Phase 3: Linking Code to Live Data with Hudi Metadata
The graph was still missing a crucial link: the connection between a code version and an actual data commit in the lake. We modified our Spark jobs to inject the GIT_COMMIT_HASH
into the Hudi write options.
Example Spark/Hudi Write Operation (Scala):
val gitCommitHash = sys.env.getOrElse("GIT_COMMIT_HASH", "unknown")
dataframe.write
.format("hudi")
.option(HoodieWriteConfig.TBL_NAME.key(), "my_hudi_table")
.option(DataSourceWriteOptions.RECORDKEY_FIELD.key(), "uuid")
.option(DataSourceWriteOptions.PRECOMBINE_FIELD.key(), "updated_at")
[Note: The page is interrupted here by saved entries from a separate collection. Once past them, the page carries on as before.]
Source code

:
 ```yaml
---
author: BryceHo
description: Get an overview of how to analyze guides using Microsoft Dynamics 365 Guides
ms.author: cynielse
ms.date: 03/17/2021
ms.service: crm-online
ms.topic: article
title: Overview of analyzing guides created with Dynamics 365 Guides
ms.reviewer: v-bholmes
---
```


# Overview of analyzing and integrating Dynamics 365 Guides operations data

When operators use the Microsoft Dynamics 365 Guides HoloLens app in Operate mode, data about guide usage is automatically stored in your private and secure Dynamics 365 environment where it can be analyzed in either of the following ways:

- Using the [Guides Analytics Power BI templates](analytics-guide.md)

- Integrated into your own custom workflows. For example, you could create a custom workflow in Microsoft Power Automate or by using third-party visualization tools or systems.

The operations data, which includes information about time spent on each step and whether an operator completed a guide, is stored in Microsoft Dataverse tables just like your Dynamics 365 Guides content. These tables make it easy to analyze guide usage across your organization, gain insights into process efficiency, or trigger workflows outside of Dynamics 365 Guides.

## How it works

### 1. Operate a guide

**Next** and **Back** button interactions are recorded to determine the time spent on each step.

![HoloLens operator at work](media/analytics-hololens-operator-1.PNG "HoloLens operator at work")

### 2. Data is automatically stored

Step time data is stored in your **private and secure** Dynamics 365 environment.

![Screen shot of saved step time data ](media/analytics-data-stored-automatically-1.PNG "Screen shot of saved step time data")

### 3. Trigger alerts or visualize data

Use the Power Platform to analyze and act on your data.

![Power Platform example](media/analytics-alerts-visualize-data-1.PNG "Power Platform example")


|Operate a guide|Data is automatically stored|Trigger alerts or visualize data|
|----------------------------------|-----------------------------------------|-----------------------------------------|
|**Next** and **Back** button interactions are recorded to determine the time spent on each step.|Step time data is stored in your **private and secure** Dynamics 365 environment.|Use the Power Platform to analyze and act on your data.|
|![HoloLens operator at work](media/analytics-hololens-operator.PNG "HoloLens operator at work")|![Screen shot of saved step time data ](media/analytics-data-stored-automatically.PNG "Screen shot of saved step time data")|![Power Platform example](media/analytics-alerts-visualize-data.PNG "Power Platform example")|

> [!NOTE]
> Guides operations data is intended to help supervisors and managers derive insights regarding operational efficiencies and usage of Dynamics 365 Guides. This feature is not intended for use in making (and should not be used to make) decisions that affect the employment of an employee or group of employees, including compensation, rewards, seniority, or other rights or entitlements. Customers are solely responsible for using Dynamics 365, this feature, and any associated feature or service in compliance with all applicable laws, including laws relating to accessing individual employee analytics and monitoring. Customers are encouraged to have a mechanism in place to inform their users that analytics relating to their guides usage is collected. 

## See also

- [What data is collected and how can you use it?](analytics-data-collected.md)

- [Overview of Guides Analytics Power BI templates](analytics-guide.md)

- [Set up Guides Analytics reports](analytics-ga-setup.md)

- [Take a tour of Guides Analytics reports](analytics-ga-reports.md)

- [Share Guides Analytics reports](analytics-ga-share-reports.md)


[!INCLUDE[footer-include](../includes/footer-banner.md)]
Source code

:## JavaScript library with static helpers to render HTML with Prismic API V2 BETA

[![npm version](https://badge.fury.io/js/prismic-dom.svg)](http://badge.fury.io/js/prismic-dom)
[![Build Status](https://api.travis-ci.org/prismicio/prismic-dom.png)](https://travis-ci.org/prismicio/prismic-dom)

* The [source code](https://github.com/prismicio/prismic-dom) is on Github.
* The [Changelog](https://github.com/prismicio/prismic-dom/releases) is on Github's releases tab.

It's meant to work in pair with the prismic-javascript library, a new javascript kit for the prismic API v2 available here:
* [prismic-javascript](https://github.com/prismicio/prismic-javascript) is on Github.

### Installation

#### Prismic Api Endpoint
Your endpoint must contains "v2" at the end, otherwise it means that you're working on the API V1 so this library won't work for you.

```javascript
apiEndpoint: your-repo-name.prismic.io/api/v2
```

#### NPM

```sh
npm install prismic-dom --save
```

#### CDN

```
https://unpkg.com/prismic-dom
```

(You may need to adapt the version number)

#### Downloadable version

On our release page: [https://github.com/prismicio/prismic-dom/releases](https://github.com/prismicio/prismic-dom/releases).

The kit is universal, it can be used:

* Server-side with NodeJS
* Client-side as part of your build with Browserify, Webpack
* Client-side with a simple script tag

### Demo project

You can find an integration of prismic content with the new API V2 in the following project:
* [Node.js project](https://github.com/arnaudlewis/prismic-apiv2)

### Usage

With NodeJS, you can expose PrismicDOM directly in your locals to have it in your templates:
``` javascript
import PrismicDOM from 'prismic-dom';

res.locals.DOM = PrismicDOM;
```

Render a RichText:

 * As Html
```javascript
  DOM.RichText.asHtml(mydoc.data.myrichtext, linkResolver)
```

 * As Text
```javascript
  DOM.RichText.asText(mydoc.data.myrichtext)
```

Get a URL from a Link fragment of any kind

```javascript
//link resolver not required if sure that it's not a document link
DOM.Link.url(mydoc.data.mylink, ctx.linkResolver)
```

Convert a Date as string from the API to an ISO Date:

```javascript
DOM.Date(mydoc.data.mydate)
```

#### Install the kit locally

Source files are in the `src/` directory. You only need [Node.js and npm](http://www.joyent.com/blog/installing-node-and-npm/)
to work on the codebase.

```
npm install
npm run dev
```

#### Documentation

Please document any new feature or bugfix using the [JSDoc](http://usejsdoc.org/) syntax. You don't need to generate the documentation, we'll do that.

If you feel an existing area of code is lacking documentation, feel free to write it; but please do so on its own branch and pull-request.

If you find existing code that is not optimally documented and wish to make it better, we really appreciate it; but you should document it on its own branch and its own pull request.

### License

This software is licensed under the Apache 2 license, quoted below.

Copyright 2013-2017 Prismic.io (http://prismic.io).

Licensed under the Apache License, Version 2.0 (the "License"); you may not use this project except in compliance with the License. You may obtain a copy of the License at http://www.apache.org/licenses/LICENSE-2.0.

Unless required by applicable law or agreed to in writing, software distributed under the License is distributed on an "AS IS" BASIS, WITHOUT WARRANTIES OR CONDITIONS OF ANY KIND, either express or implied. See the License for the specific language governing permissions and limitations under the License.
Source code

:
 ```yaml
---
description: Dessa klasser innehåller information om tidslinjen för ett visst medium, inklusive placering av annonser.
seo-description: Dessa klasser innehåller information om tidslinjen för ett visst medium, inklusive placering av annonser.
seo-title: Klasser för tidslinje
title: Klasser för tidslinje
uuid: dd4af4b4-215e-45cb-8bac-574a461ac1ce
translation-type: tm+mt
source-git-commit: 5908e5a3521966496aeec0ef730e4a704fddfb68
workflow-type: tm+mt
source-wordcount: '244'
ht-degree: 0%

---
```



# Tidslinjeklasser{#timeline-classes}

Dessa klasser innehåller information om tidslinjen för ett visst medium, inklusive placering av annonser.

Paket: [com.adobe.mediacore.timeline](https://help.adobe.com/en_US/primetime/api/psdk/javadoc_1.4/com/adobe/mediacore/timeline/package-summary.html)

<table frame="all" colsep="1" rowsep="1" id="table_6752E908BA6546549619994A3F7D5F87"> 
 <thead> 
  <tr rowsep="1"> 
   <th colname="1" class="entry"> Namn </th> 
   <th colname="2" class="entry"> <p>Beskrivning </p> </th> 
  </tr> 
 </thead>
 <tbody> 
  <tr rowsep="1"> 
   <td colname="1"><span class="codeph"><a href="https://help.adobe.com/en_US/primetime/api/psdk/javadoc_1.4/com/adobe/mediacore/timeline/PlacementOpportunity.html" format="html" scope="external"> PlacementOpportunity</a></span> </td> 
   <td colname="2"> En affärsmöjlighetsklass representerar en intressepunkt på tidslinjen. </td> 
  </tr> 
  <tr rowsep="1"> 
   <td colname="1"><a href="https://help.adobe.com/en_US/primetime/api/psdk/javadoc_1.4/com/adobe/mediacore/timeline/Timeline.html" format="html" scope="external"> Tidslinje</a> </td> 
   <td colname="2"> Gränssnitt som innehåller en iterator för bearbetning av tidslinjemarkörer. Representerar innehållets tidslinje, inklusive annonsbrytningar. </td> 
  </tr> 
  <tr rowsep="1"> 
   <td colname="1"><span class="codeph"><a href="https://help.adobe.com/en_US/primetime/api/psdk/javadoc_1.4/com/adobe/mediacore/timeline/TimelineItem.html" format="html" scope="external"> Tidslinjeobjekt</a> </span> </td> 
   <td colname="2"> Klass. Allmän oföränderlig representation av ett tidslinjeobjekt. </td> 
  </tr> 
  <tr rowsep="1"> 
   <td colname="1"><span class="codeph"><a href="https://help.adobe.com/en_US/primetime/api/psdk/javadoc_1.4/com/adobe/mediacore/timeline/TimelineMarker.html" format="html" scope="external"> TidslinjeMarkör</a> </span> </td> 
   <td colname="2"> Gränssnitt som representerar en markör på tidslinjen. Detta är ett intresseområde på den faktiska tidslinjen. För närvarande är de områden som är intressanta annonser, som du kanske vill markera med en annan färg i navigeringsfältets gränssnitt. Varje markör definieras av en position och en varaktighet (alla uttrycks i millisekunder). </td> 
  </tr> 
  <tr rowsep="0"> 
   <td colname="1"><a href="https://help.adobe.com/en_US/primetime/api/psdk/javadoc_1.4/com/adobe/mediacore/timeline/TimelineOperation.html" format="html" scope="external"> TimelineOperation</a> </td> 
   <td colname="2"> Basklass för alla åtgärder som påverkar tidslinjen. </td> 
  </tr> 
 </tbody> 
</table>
// The critical link: inject the Git hash into the commit metadata
.option("hoodie.commit.metadata.key.prefix", "custom_")
.option("custom_git_commit_hash", gitCommitHash)
.mode(SaveMode.Append)
.save("/path/to/my_hudi_table")
Now, every commit in our Hudi tables was stamped with the hash of the code that produced it. The final step was to periodically scan the Hudi commit timeline and update our Neo4j graph. We wrote another utility script for this.
Hudi Metadata Scanner: scan_hudi_timeline.py
import os
from neo4j import GraphDatabase
from pyspark.sql import SparkSession
# This script would typically run on a schedule (e.g., hourly cron)
class HudiTimelineScanner:
# ... (Neo4j connection setup as before) ...
def scan_and_update(self, table_path):
spark = SparkSession.builder.appName("HudiTimelineScanner").getOrCreate()
# Hudi's metadata is not directly queryable as a dataframe easily across all versions,
# so we interact with the commit files on the file system. A common approach.
timeline_path = os.path.join(table_path, ".hoodie")
fs = spark._jvm.org.apache.hadoop.fs.FileSystem.get(spark._jsc.hadoopConfiguration())
try:
# List all commit files in the timeline
commit_files = fs.listStatus(spark._jvm.org.apache.hadoop.fs.Path(timeline_path))
commits_to_process = []
for file_status in commit_files:
filename = file_status.getPath().getName()
if ".commit" in filename or ".deltacommit" in filename:
# In a real system, you'd track the last processed timestamp
# to avoid rescanning the entire timeline every time.
instant_time = filename.split('.')[0]
# Read commit metadata
commit_meta = spark._jvm.org.apache.hudi.common.model.HoodieCommitMetadata.fromBytes(
fs.open(file_status.getPath()).readAllBytes(),
spark._jvm.org.apache.hudi.common.model.HoodieCommitMetadata
)
extra_meta = commit_meta.getExtraMetadata()
if "custom_git_commit_hash" in extra_meta:
git_hash = extra_meta.get("custom_git_commit_hash")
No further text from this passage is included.